When setting up for an indoor growing station it is important to have access to proper watering a draining as well as light. Light can be natural from a window, from a light bulb or from a mixture of the two. It is important to remember, however, that darkness is important for plants to grow so lights should be turned off for 10-12 hours each day. Sometimes it easier to set the horticulture lights up on a timer to be on during the same time that the sun is shining.
Incandescent Grow Lights: Incandescent grow lights feature a red-yellow tone and put off a considerable amount of heat so it is important they are not placed too close the plants. Incandescent lights alone cannot foster plant growth and must be combined with true sunlight. A disadvantage to incandescent lights is that they are considerable less energy efficient than other options.
Fluorescent Grow Lights: Fluorescent grow lights are usually considered a better option for indoor growing than incandescent. A fluorescent light’s temperature ranges from 2700 L to 6500 K which is a wide enough range that plants are able to grow more like they would if under true sunlight. Also, fluorescent bulbs are cooler in temperature which is safer for plants, put off twice as much lumen (light per energy) than incandescent and have a 20,000 hour life span, which is nearly 25 times more than that of an incandescent.
High Output fluorescents are typically long thin bulbs which are ideal for taller growing plants. HO fluorescents put off twice as much light as a fluorescent light bulb and are available in warm, full spectrum daylight and cool versions.

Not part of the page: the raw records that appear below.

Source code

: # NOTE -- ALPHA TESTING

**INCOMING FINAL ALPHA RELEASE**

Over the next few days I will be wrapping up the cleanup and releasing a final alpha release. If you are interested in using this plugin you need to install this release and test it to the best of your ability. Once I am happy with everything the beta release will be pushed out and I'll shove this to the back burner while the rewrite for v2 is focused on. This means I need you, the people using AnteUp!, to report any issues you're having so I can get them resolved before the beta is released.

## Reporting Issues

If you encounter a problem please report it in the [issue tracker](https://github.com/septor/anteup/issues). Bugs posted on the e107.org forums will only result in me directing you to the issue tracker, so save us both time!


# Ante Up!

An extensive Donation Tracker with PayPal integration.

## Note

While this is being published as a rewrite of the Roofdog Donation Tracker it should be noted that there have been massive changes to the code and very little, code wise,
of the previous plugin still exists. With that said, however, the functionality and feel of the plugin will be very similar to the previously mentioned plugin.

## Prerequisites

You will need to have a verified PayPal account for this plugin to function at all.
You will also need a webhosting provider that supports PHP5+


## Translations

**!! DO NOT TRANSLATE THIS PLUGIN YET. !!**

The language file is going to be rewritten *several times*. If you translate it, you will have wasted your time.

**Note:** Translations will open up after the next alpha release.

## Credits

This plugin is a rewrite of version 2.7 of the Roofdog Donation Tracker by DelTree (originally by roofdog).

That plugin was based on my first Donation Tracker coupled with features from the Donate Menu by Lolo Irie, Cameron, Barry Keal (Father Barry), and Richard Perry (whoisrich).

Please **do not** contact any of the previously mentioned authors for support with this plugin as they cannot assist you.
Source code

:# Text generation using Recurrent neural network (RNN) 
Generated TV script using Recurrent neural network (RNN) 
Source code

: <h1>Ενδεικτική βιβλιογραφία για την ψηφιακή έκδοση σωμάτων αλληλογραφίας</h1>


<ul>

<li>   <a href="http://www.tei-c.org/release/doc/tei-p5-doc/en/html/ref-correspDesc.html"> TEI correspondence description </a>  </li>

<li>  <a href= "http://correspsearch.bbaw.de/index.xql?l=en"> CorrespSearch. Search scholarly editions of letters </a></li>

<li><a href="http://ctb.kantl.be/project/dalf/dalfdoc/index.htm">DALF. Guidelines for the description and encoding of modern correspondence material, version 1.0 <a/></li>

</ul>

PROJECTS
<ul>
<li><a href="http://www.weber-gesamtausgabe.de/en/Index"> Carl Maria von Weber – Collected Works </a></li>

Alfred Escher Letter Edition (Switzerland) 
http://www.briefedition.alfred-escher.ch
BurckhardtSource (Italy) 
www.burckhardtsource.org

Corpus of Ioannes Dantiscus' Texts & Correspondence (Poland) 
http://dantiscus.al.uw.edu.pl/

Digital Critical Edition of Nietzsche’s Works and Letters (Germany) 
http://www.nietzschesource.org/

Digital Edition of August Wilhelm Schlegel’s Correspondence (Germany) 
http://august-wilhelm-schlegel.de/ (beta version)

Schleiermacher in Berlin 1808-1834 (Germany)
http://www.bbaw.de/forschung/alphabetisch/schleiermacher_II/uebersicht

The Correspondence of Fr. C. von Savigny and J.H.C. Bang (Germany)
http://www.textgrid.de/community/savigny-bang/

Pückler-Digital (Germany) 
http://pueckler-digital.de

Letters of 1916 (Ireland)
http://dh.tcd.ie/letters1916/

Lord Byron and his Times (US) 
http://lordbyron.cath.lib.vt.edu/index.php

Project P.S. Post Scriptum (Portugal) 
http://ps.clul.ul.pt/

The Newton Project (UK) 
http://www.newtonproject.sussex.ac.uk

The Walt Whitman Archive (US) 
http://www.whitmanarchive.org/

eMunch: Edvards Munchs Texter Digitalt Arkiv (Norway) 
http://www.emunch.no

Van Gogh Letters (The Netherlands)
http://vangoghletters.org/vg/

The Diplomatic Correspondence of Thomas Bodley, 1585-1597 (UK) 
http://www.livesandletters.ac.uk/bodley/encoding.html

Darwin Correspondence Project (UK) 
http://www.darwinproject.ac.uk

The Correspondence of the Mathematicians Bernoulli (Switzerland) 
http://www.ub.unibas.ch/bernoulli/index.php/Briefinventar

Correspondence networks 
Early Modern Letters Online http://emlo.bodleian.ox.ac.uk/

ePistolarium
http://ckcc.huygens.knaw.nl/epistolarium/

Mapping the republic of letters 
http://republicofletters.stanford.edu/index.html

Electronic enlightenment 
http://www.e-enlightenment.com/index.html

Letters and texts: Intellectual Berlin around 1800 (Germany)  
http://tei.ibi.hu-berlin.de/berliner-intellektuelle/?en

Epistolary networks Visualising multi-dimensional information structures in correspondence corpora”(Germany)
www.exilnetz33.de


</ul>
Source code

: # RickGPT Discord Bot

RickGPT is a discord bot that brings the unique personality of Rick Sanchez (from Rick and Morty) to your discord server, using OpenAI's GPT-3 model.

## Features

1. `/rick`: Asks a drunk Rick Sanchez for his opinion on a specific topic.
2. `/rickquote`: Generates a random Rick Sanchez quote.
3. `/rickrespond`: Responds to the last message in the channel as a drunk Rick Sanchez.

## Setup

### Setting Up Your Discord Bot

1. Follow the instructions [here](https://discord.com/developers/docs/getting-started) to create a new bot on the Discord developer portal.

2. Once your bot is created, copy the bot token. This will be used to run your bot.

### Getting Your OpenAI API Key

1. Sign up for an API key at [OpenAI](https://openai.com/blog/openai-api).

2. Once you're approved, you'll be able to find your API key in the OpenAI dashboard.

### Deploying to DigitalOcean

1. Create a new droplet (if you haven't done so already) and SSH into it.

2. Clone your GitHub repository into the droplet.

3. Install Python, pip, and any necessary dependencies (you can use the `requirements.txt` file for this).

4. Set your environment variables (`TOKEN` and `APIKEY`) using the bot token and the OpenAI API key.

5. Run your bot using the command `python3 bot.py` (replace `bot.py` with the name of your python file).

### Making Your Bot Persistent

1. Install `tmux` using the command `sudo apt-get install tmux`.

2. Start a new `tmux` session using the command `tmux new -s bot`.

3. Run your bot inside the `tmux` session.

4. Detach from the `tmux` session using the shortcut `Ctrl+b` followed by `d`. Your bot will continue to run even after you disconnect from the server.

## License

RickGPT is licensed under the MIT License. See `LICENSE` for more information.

Compact fluorescent are slightly smaller but can be used for growing plants. The best compact fluorescent bulbs feature reflectors which create intense light directly on the plant.
High-Intensity Discharge (HID) Grow Lights: HID bulbs produce light through an electric arc between tungsten electrodes inside a tube fused with alumina. These light bulbs have a very high light output level, are energy efficient and put off light which covers an ideal amount of light spectrum.
Metal Halide (MH) Grow Lights: MH grow lights produce a lot of light from their little bodies. Mercury vapor inside the bulb mixed with a bit of metal salts creates a compact, powerful and efficient light bulb. However, MH bulb require a special fixture.
High-pressure sodium lamps: High pressure sodium light bulbs are typically used in the second stage of growth because they do not have the correct color index for the total growth process. These light bulbs are typically used for parking lots and street lights or other outdoor lights which also aid in horticulture growing.
To determine which light bulb is best for the needs to the plants being grown indoors, start by determining the appropriate lighting for the plants in question. For example, vegetables require full sunlight so a fluorescent of MH-lamp is most appropriate while something like a fern which thrives in shade will be fine growing under an incandescent.
Other things to consider when shopping for a grow light are how large you will need it to be to provide enough lights for your whole indoor plant set up, if you need the light to hang or be on a stand or if you would prefer to just get a small arm grow light which holds just one plant.